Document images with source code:
· · · · ·

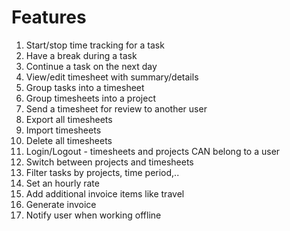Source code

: # Features

1. Start/stop time tracking for a task
1. Have a break during a task
1. Continue a task on the next day
1. View/edit timesheet with summary/details
1. Group tasks into a timesheet
1. Group timesheets into a project
1. Send a timesheet for review to another user
1. Export all timesheets
1. Import timesheets
1. Delete all timesheets
1. Login/Logout - timesheets and projects CAN belong to a user
1. Switch between projects and timesheets
1. Filter tasks by projects, time period,..
1. Set an hourly rate
1. Add additional invoice items like travel
1. Generate invoice
1. Notify user when working offline

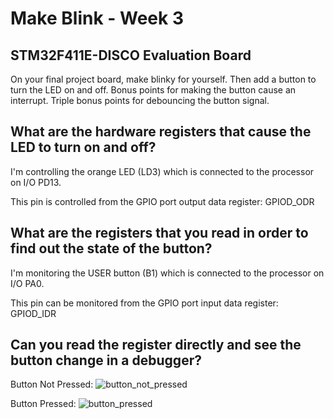 # Make Blink - Week 3
## STM32F411E-DISCO Evaluation Board
On your final project board, make blinky for yourself. Then add a button to turn the LED on and
off. Bonus points for making the button cause an interrupt. Triple bonus points for debouncing
the button signal.

## What are the hardware registers that cause the LED to turn on and off? 
I'm controlling the orange LED (LD3) which is connected to the processor on I/O PD13.

This pin is controlled from the GPIO port output data register:  GPIOD_ODR

## What are the registers that you read in order to find out the state of the button?
I'm monitoring the USER button (B1) which is connected to the processor on I/O PA0.

This pin can be monitored from the GPIO port input data register:  GPIOD_IDR

## Can you read the register directly and see the button change in a debugger?

Button Not Pressed:  ![button_not_pressed](https://user-images.githubusercontent.com/82601580/190712454-a88d70f7-3708-4e06-9bc5-31b16318f780.png)

Button Pressed:  ![button_pressed](https://user-images.githubusercontent.com/82601580/190712461-eb12781f-7f67-4ef2-bd9d-b318d549ee65.png)
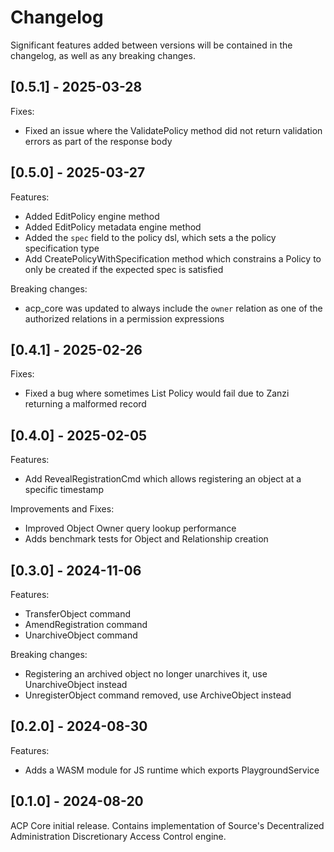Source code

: # Changelog

Significant features added between versions will be contained in the changelog, as well as any breaking changes.

## [0.5.1] - 2025-03-28
Fixes:
- Fixed an issue where the ValidatePolicy method did not return validation errors as part of the response body

## [0.5.0] - 2025-03-27
Features:
- Added EditPolicy engine method
- Added EditPolicy metadata engine method
- Added the `spec` field to the policy dsl, which sets a the policy specification type
- Add CreatePolicyWithSpecification method which constrains a Policy to only be created if the expected spec is satisfied 

Breaking changes:
- acp_core was updated to always include the `owner` relation as one of the authorized relations in a permission expressions

## [0.4.1] - 2025-02-26
Fixes:
- Fixed a bug where sometimes List Policy would fail due to Zanzi returning a malformed record

## [0.4.0] - 2025-02-05
Features:
- Add RevealRegistrationCmd which allows registering an object at a specific timestamp

Improvements and Fixes:
- Improved Object Owner query lookup performance
- Adds benchmark tests for Object and Relationship creation

## [0.3.0] - 2024-11-06

Features:
- TransferObject command
- AmendRegistration command
- UnarchiveObject command

Breaking changes:
- Registering an archived object no longer unarchives it, use UnarchiveObject instead
- UnregisterObject command removed, use ArchiveObject instead

## [0.2.0] - 2024-08-30

Features:
- Adds a WASM module for JS runtime which exports PlaygroundService

## [0.1.0] - 2024-08-20

ACP Core initial release.
Contains implementation of Source's Decentralized Administration Discretionary Access Control engine.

· · · · ·

WHAT THIS TASK INVOLVES: An exact copy of all entries is needed, with no pictures in it.

THE COMPLETED TASK:
Source code

: # Features

1. Start/stop time tracking for a task
1. Have a break during a task
1. Continue a task on the next day
1. View/edit timesheet with summary/details
1. Group tasks into a timesheet
1. Group timesheets into a project
1. Send a timesheet for review to another user
1. Export all timesheets
1. Import timesheets
1. Delete all timesheets
1. Login/Logout - timesheets and projects CAN belong to a user
1. Switch between projects and timesheets
1. Filter tasks by projects, time period,..
1. Set an hourly rate
1. Add additional invoice items like travel
1. Generate invoice
1. Notify user when working offline

 # Make Blink - Week 3
## STM32F411E-DISCO Evaluation Board
On your final project board, make blinky for yourself. Then add a button to turn the LED on and
off. Bonus points for making the button cause an interrupt. Triple bonus points for debouncing
the button signal.

## What are the hardware registers that cause the LED to turn on and off? 
I'm controlling the orange LED (LD3) which is connected to the processor on I/O PD13.

This pin is controlled from the GPIO port output data register:  GPIOD_ODR

## What are the registers that you read in order to find out the state of the button?
I'm monitoring the USER button (B1) which is connected to the processor on I/O PA0.

This pin can be monitored from the GPIO port input data register:  GPIOD_IDR

## Can you read the register directly and see the button change in a debugger?

Button Not Pressed:  ![button_not_pressed](https://user-images.githubusercontent.com/82601580/190712454-a88d70f7-3708-4e06-9bc5-31b16318f780.png)

Button Pressed:  ![button_pressed](https://user-images.githubusercontent.com/82601580/190712461-eb12781f-7f67-4ef2-bd9d-b318d549ee65.png)
Source code

: # Changelog

Significant features added between versions will be contained in the changelog, as well as any breaking changes.

## [0.5.1] - 2025-03-28
Fixes:
- Fixed an issue where the ValidatePolicy method did not return validation errors as part of the response body

## [0.5.0] - 2025-03-27
Features:
- Added EditPolicy engine method
- Added EditPolicy metadata engine method
- Added the `spec` field to the policy dsl, which sets a the policy specification type
- Add CreatePolicyWithSpecification method which constrains a Policy to only be created if the expected spec is satisfied 

Breaking changes:
- acp_core was updated to always include the `owner` relation as one of the authorized relations in a permission expressions

## [0.4.1] - 2025-02-26
Fixes:
- Fixed a bug where sometimes List Policy would fail due to Zanzi returning a malformed record

## [0.4.0] - 2025-02-05
Features:
- Add RevealRegistrationCmd which allows registering an object at a specific timestamp

Improvements and Fixes:
- Improved Object Owner query lookup performance
- Adds benchmark tests for Object and Relationship creation

## [0.3.0] - 2024-11-06

Features:
- TransferObject command
- AmendRegistration command
- UnarchiveObject command

Breaking changes:
- Registering an archived object no longer unarchives it, use UnarchiveObject instead
- UnregisterObject command removed, use ArchiveObject instead

## [0.2.0] - 2024-08-30

Features:
- Adds a WASM module for JS runtime which exports PlaygroundService

## [0.1.0] - 2024-08-20

ACP Core initial release.
Contains implementation of Source's Decentralized Administration Discretionary Access Control engine.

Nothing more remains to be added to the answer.